Phoebe Bridgers is consistently confronting her past trauma in the most public and tuneful ways, while Beach Bunny singer and lyricist Lili Trifilio outs leering catcallers and would-be assaulters in “Blame Game.” Top-of-the-pops Billie Eilish and Demi Lovato have been incredibly open about depression despite — or in some cases because of — their rocket-rises to stardom.

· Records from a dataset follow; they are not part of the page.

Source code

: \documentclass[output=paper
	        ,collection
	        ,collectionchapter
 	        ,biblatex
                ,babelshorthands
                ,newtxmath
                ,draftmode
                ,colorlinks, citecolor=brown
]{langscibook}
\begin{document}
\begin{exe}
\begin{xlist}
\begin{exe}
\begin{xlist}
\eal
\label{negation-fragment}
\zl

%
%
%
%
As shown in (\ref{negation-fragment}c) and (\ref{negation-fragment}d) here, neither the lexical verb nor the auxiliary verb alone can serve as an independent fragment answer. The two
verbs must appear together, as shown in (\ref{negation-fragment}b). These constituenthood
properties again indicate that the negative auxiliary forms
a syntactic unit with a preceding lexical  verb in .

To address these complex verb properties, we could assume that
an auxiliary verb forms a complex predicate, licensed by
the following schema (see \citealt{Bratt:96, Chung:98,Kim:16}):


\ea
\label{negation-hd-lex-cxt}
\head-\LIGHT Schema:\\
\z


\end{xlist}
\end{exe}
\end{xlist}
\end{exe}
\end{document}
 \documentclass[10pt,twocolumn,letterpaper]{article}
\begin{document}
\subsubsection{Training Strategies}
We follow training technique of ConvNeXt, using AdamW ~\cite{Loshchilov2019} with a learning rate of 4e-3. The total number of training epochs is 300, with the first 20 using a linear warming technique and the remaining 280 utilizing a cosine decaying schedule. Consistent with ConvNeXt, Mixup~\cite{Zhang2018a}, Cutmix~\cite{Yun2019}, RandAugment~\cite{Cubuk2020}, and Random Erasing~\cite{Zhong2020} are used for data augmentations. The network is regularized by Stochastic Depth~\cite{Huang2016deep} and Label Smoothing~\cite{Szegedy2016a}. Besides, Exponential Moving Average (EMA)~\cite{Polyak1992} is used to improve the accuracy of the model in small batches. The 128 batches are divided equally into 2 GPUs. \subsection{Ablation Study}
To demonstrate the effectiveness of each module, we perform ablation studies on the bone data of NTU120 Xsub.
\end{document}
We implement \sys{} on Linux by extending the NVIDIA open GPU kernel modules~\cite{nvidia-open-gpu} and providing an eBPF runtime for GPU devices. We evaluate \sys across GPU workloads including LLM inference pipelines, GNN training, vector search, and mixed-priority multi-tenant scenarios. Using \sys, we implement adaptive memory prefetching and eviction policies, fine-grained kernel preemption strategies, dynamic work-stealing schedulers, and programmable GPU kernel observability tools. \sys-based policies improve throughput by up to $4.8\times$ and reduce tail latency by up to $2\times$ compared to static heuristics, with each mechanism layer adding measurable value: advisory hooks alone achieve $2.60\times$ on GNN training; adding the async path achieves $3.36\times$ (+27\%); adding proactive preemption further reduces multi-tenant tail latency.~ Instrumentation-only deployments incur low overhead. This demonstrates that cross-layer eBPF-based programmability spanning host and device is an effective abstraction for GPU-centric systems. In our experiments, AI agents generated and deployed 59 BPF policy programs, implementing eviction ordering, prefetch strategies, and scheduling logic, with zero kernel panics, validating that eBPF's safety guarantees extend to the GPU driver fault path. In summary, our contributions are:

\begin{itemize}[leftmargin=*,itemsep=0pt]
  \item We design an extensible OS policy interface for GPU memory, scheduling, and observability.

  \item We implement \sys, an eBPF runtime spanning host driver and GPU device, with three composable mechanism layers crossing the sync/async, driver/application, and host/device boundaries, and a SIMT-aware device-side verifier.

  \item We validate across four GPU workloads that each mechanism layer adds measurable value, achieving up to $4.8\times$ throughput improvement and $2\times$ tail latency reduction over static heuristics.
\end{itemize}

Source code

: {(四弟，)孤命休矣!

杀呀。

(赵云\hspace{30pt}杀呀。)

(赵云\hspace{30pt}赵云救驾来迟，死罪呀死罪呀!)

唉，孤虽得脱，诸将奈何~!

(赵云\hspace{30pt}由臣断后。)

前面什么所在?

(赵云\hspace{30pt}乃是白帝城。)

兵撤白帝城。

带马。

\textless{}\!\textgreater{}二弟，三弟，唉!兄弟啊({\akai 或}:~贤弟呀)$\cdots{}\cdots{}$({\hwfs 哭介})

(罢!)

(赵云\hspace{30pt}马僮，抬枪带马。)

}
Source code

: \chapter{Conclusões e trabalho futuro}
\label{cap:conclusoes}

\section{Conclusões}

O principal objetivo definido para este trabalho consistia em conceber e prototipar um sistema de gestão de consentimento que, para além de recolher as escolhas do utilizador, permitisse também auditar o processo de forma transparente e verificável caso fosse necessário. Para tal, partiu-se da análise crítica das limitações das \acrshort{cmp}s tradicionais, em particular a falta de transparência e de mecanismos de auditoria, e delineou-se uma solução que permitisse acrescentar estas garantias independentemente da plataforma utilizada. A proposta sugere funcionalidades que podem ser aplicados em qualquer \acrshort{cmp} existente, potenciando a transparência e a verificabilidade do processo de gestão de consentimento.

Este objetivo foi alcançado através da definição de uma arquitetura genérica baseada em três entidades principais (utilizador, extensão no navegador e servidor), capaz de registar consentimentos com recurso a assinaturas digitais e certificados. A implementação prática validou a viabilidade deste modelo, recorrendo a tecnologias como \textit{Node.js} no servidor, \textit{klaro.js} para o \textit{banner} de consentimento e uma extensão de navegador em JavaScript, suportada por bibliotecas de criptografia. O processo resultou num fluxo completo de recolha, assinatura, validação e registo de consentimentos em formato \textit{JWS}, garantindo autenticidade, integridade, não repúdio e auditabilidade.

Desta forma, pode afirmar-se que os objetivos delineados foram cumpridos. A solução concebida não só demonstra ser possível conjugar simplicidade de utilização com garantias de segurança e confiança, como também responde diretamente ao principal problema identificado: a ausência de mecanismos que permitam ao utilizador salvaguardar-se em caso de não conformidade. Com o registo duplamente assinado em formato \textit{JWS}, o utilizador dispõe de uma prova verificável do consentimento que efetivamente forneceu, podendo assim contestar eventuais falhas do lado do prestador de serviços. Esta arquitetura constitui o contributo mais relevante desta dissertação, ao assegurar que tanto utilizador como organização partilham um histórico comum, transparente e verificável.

Seriously overshadowing the beer-trucks-tight jeans patter that tops modern country charts (still…ugh), Nashville rock, pop and folk artists such as Bully, Joy Oladokun, Langhorn Slim, Tristen, Liza Anne, Dreamer Boy, Bantug and Maddie Medley are all creatives opening up about neurosis, “bummer days,” addiction, being “overweight with hate,” struggles in “coming of age,” and generally reckoning with oneself.
In a mighty, resonant second-act solo career, Paramore’s iconic frontwoman Hayley Williams has alternated big beats (on 2020 release Petals for Armor) and delicate whispers (on 2021’s Flowers for Vases) about being in your body, and regaining a will to live despite loss. In most of these evocative tunes, a relationship with another is almost an afterthought. The real shit is internal, and a lifelong, painful exploration to undertake.
Love ’em, loathe ’em, even condemn them, many “emo” bands at the turn of the century ushered in these modern norms in compelling songwriting that addresses depression, identity and struggle fitting in.
There’s no telling how unchecked and honest the music made by empowered future generations will be, with the shining examples of #MentalHealthAwareness dotting social media feeds and awards shows now. Meantime, you can count on WNXP to broadcast and give context to heartfelt tunes past, present and on the cusp of what’s next.